Il volume raccoglie i testi dei videomessaggi ai Festival della Dottrina Sociale della Chiesa pronunciati da Papa Francesco dal 2015 al 2019. Un’occasione per commemorare, attraverso il contributo di autorevoli relatori, la straordinaria figura di monsignor Adriano Vincenzi, fondatore e anima carismatica del Festival. Un omaggio a cui la città di Verona non poteva mancare, visto il legame consolidatosi nel corso delle edizioni tra le istituzioni cittadine e il Festival della Dottrina Sociale, sulla base di un confronto tra soggetti diversi per sensibilità e azione ma convergenti nella costruzione del bene comune.

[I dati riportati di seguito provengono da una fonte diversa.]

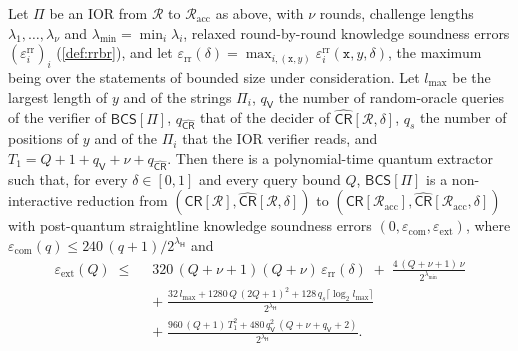 \begin{theorem}\label{thm:cdhz}
Let $\Pi$ be an IOR from $\mathcal{R}$ to $\mathcal{R}_{\mathrm{acc}}$ as above, with $\nu$ rounds, challenge lengths $\lambda_1,\dots,\lambda_\nu$ and $\lambda_{\min} = \min_i \lambda_i$, relaxed round-by-round knowledge soundness errors $(\varepsilon^{\mathrm{rr}}_i)_i$ (\cref{def:rrbr}), and let $\varepsilon_{\mathrm{rr}}(\delta) = \max_{i, (\mathtt{x}, y)} \varepsilon^{\mathrm{rr}}_i(\mathtt{x}, y, \delta)$, the maximum being over the statements of bounded size under consideration.
Let $l_{\max}$ be the largest length of $y$ and of the strings $\Pi_i$, $q_{\mathsf{V}}$ the number of random-oracle queries of the verifier of $\mathsf{BCS}[\Pi]$, $q_{\widehat{\mathsf{CR}}}$ that of the decider of $\widehat{\mathsf{CR}}[\mathcal{R},\delta]$, $q_s$ the number of positions of $y$ and of the $\Pi_i$ that the IOR verifier reads, and $T_1 = Q + 1 + q_{\mathsf{V}} + \nu + q_{\widehat{\mathsf{CR}}}$.
Then there is a polynomial-time quantum extractor such that, for every $\delta \in [0,1]$ and every query bound $Q$, $\mathsf{BCS}[\Pi]$ is a non-interactive reduction from $(\mathsf{CR}[\mathcal{R}], \widehat{\mathsf{CR}}[\mathcal{R}, \delta])$ to $(\mathsf{CR}[\mathcal{R}_{\mathrm{acc}}], \widehat{\mathsf{CR}}[\mathcal{R}_{\mathrm{acc}}, \delta])$ with post-quantum straightline knowledge soundness errors $(0, \varepsilon_{\mathrm{com}}, \varepsilon_{\mathrm{ext}})$, where $\varepsilon_{\mathrm{com}}(q) \le 240\,(q+1)/2^{\lambda_{\mathsf{H}}}$ and
\begin{align*}
  \varepsilon_{\mathrm{ext}}(Q) \;\le\;\;& 320\,(Q+\nu+1)(Q+\nu)\,\varepsilon_{\mathrm{rr}}(\delta) \;+\; \frac{4\,(Q+\nu+1)\,\nu}{2^{\lambda_{\min}}} \\
  &+\; \frac{32\, l_{\max} + 1280\, Q\,(2Q+1)^2 + 128\, q_s \lceil \log_2 l_{\max} \rceil}{2^{\lambda_{\mathsf{H}}}} \\
  &+\; \frac{960\,(Q+1)\,T_1^2 + 480\, q_{\mathsf{V}}^2\,(Q + \nu + q_{\mathsf{V}} + 2)}{2^{\lambda_{\mathsf{H}}}}.
\end{align*}
\end{theorem}

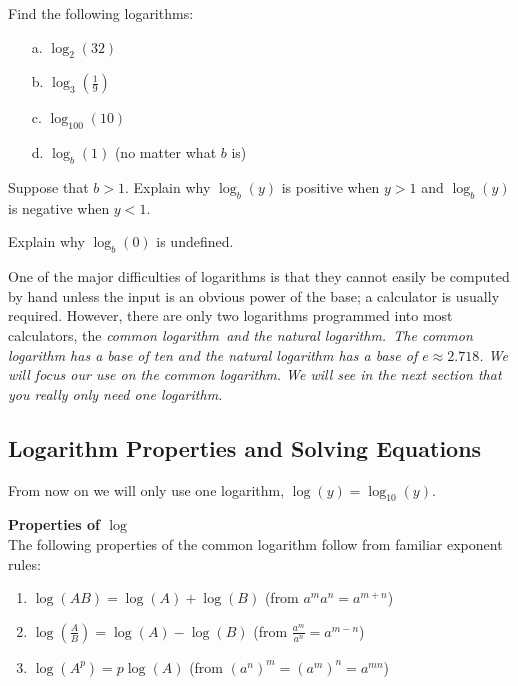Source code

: \begin{eg}
\begin{question} Find the following logarithms:
\begin{enumerate}
\item[a.] $\log_{2}(32)$
\item[b.] $\log_{3}\left(\frac{1}{9}\right)$
\item[c.] $\log_{100}(10)$
\item[d.] $\log_{b}(1)$ (no matter what $b$ is)
\end{enumerate}
\end{question}

\begin{question} Suppose that $b>1$. Explain why $\log_{b}(y)$ is positive when $y>1$ and $\log_{b}(y)$ is negative when $y<1$.
\end{question}

\par

\begin{question} Explain why $\log_b(0)$ is undefined.
\end{question}

\par

One of the major difficulties of logarithms is that they cannot easily be computed by hand unless the input is an obvious power of the base; a calculator is usually required. However, there are only two logarithms programmed into most calculators, the \it{common logarithm}\ \normalfont and the \it{natural logarithm}.\ \normalfont The common logarithm has a base of ten and the natural logarithm has a base of $e \approx 2.718$. We will focus our use on the common logarithm. We will see in the next section that you really only need one logarithm. 

\subsection{Logarithm Properties and Solving Equations}

From now on we will only use one logarithm, $\log(y) = \log_{10}(y)$.


\begin{tcolorbox}
{\bf Properties of $\log$}\\
The following properties of the common logarithm follow from familiar exponent rules:
\begin{enumerate}
\item $\log(AB) = \log(A) + \log(B)$ (from $a^{m}a^{n} = a^{m+n}$) 
\item $\log\left(\frac{A}{B}\right) = \log(A) - \log(B)$ (from $\frac{a^{m}}{a^{n}} = a^{m-n}$) 
\item $\log(A^p) = p\log(A)$ (from $(a^{n})^m = (a^{m})^n = a^{mn}$) 
\end{enumerate}
\end{tcolorbox}


\end{eg}

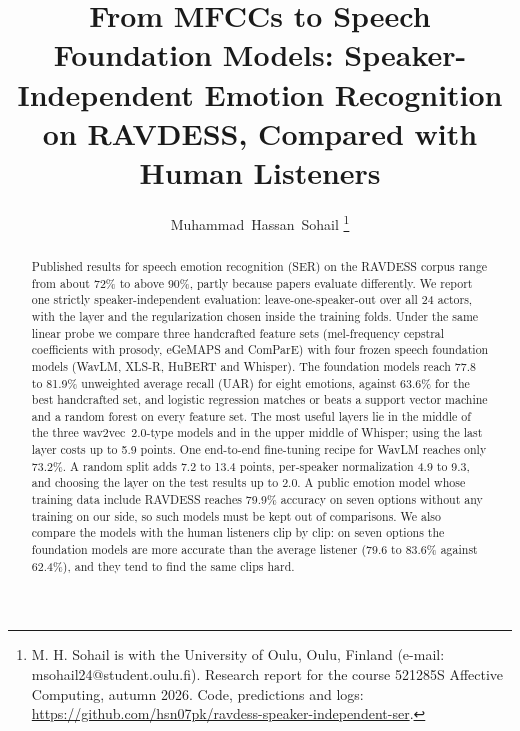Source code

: \documentclass[journal]{IEEEtran}
\begin{document}
\title{From MFCCs to Speech Foundation Models: Speaker-Independent Emotion Recognition on RAVDESS, Compared with Human Listeners}

\author{Muhammad~Hassan~Sohail%
\thanks{M. H. Sohail is with the University of Oulu, Oulu, Finland (e-mail: msohail24@student.oulu.fi). Research report for the course 521285S Affective Computing, autumn 2026. Code, predictions and logs: \url{https://github.com/hsn07pk/ravdess-speaker-independent-ser}.}}


\maketitle

\begin{abstract}
Published results for speech emotion recognition (SER) on the RAVDESS corpus range from about 72\% to above 90\%, partly because papers evaluate differently. We report one strictly speaker-independent evaluation: leave-one-speaker-out over all 24 actors, with the layer and the regularization chosen inside the training folds. Under the same linear probe we compare three handcrafted feature sets (mel-frequency cepstral coefficients with prosody, eGeMAPS and ComParE) with four frozen speech foundation models (WavLM, XLS-R, HuBERT and Whisper). The foundation models reach 77.8 to 81.9\% unweighted average recall (UAR) for eight emotions, against 63.6\% for the best handcrafted set, and logistic regression matches or beats a support vector machine and a random forest on every feature set. The most useful layers lie in the middle of the three wav2vec~2.0-type models and in the upper middle of Whisper; using the last layer costs up to 5.9 points. One end-to-end fine-tuning recipe for WavLM reaches only 73.2\%. A random split adds 7.2 to 13.4 points, per-speaker normalization 4.9 to 9.3, and choosing the layer on the test results up to 2.0. A public emotion model whose training data include RAVDESS reaches 79.9\% accuracy on seven options without any training on our side, so such models must be kept out of comparisons. We also compare the models with the human listeners clip by clip: on seven options the foundation models are more accurate than the average listener (79.6 to 83.6\% against 62.4\%), and they tend to find the same clips hard.
\end{abstract}
\end{document}
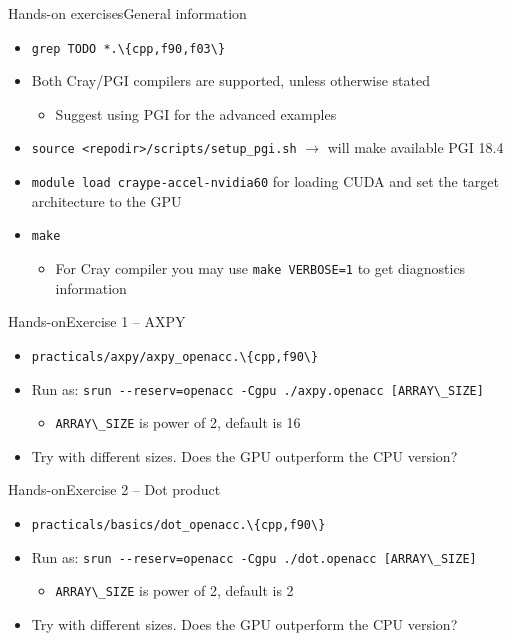 \documentclass[12pt,aspectratio=169]{beamer}
\newcommand\shinline[2][]{\lstinline[style=shstyle,basicstyle=\ttfamily,#1]!#2!}
\begin{document}
\begin{frame}[fragile]{Hands-on exercises}{General information}
  \begin{itemize}
  \item \shinline{grep TODO *.\{cpp,f90,f03\}}
  \item Both Cray/PGI compilers are supported, unless otherwise stated
    \begin{itemize}
    \item Suggest using PGI for the advanced examples
    \end{itemize}
  \item \shinline{source <repodir>/scripts/setup_pgi.sh} $\rightarrow$ will make available PGI 18.4
  \item \shinline{module load craype-accel-nvidia60} for loading CUDA and set the target architecture to the GPU
  \item \shinline{make}
    \begin{itemize}
    \item For Cray compiler you may use \shinline{make VERBOSE=1} to get diagnostics information
    \end{itemize}
  \end{itemize}
\end{frame}

\begin{frame}{Hands-on}{Exercise 1 -- AXPY}
  \begin{itemize}
  \item \shinline{practicals/axpy/axpy_openacc.\{cpp,f90\}}
  \item Run as: \shinline{srun --reserv=openacc -Cgpu ./axpy.openacc [ARRAY\_SIZE]}
    \begin{itemize}
    \item \shinline{ARRAY\_SIZE} is power of 2, default is 16
    \end{itemize}
  \item Try with different sizes. Does the GPU outperform the CPU version?
  \end{itemize}
\end{frame}

\begin{frame}{Hands-on}{Exercise 2 -- Dot product}
  \begin{itemize}
  \item \shinline{practicals/basics/dot_openacc.\{cpp,f90\}}
  \item Run as: \shinline{srun --reserv=openacc -Cgpu ./dot.openacc [ARRAY\_SIZE]}
    \begin{itemize}
    \item \shinline{ARRAY\_SIZE} is power of 2, default is 2
    \end{itemize}
  \item Try with different sizes. Does the GPU outperform the CPU version?
  \end{itemize}
\end{frame}
\end{document}
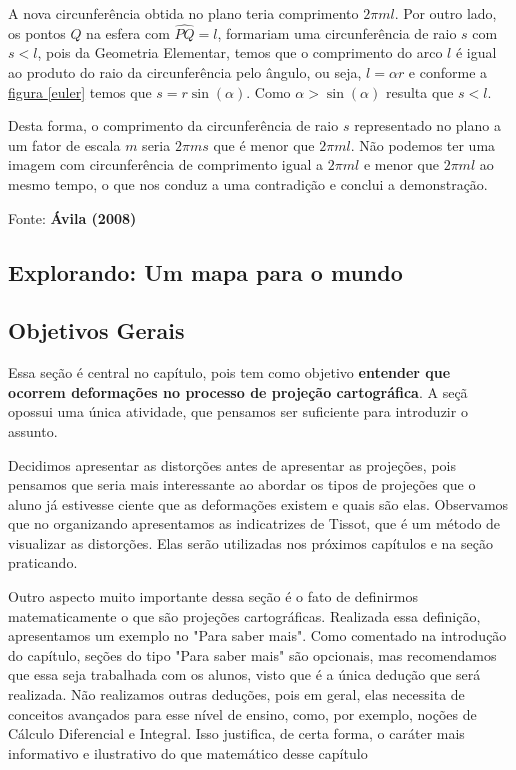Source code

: A nova circunferência obtida no plano teria comprimento $2\pi 𝑚l$. Por outro lado, os pontos $Q$ na esfera com $ \widehat{PQ} = l$, formariam uma circunferência de raio $s$ com $s < l$, pois da Geometria Elementar, temos que o comprimento do arco $l$ é igual ao produto do raio da circunferência pelo ângulo, ou seja, $l = \alpha r$ e conforme a \hyperref[euler]{figura \ref{euler}} temos que $s =r \sin (\alpha)$. Como $\alpha > \sin(\alpha)$ resulta que $s < l$.

Desta forma, o comprimento da circunferência de raio $s$ representado no plano a um fator de escala $m$ seria $2\pi 𝑚𝑠$ que é menor que $2\pi 𝑚l$. Não podemos ter uma imagem com circunferência de comprimento igual a $2\pi 𝑚l$ e menor que $2\pi 𝑚l$ ao mesmo tempo, o que nos conduz a uma contradição e conclui a demonstração.

Fonte: \textbf{Ávila (2008)}

\cleardoublepage

\def\currentcolor{session1}
\begin{texto}
{
\section{Explorando: Um mapa para o mundo}

\subsection{Objetivos Gerais}

Essa seção é central no capítulo, pois tem como objetivo \textbf{entender que ocorrem deformações no processo de projeção cartográfica}. A seçã opossui uma única atividade, que pensamos ser suficiente para introduzir o assunto. 

Decidimos apresentar as distorções antes de apresentar as projeções, pois pensamos que seria mais interessante ao abordar os tipos de projeções que o aluno já estivesse ciente que as deformações existem e quais são elas. Observamos que no organizando apresentamos as indicatrizes de Tissot, que é um método de visualizar as distorções. Elas serão utilizadas nos próximos capítulos e na seção praticando.

Outro aspecto muito importante dessa seção é o fato de definirmos matematicamente o que são projeções cartográficas. Realizada essa definição, apresentamos um exemplo no "Para saber mais". Como comentado na introdução do capítulo, seções do tipo "Para saber mais"{} são opcionais, mas recomendamos que essa seja trabalhada com os alunos, visto que é a única dedução que será realizada. Não realizamos outras deduções, pois em geral, elas necessita de conceitos avançados para esse nível de ensino, como, por exemplo, noções de Cálculo Diferencial e Integral. Isso justifica, de certa forma, o caráter mais informativo e ilustrativo do que matemático desse capítulo
}
\end{texto}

Presente la delegazione veronese

La delegazione veronese è stata accolta dall’ambasciatore italiano presso la Santa Sede Pietro Sebastiani e da monsignor Nunzio Galantino, presidente dell’Amministrazione del Patrimonio della Sede Apostolica. Insieme al sindaco Federico Sboarina c’erano il presidente della Società Cattolica di Assicurazione Paolo Bedoni con il segretario di Fondazione Cattolica Adriano Tomba e, sempre per il Gruppo Cattolica Assicurazioni, Giovanni Glisenti e Alessandro Lai. il presidente di Confcommercio Paolo Arena, il direttore generale di Veronafiere Giovanni Mantovani, il professor Tommaso Dalla Massara in rappresentanza dell’Università di Verona e il presidente di Banca di Verona Flavio Piva.

Il ruolo del Festival

La figura di don Vincenzi e il ruolo del Festival nella società sono stati il filo conduttore degli interventi che hanno animato l’incontro. A cominciare dall’ambasciatore Sebastiani, che ha sottolineato:

“L’importanza del confronto fra soggetti diversi per il benessere comune. Un tema, quello della società inclusiva, di cui ha parlato anche il presidente della Repubblica Sergio Mattarella come punto di partenza per il raggiungimento del bene comune e dell’affermazione del principio della dignità di ogni persona. Tra i meriti del Festival della Dottrina sociale c’è quello di aver dato voce alla comunità, alle imprese, alle famiglie e alle istituzioni. Nel nostro Paese ci sono otto milioni di persone che dedicano parte del loro tempo al volontariato, con onesta e solidarietà. E’ grazie a loro che il nostro Paese va avanti. Il Festival dà voce a tutto questo”.

Ricordare i principi

Il sindaco di Verona, Federico Sboarina ha puntualizzato:

“Un bel regalo è stato fatto alla nostra città da parte dell’ambasciatore Sebastiani. Ricordare nella prestigiosa sede di palazzo Borromeo i tanti valori divulgati ogni anno dal Festival della Dottrina sociale è stata una grande occasione. La commemorazione della figura di monsignor Adriano Vincenzi permette di ricordare i principi che appartengono alla nostra comunità. Concretezza e difesa della libertà della persona connessa al liberismo economico, ma anche solidarietà e attaccamento alle regole che garantiscono chi è più bisognoso. Conoscevo da tanti anni don Adriano, grazie al libro presentato si mantiene viva la sua eredità e il suo impegno per il bene comune espresso attraverso il centro Toniolo e il Festival della Dottrina Sociale”.

In apertura dei lavori è stato trasmesso il video messaggio in ricordo di don Vincenzi di monsignor Dario Edoardo Viganò, Vice Cancelliere della Pontificia Accademia delle Scienze e della Pontificia Accademia delle Scienze Sociali.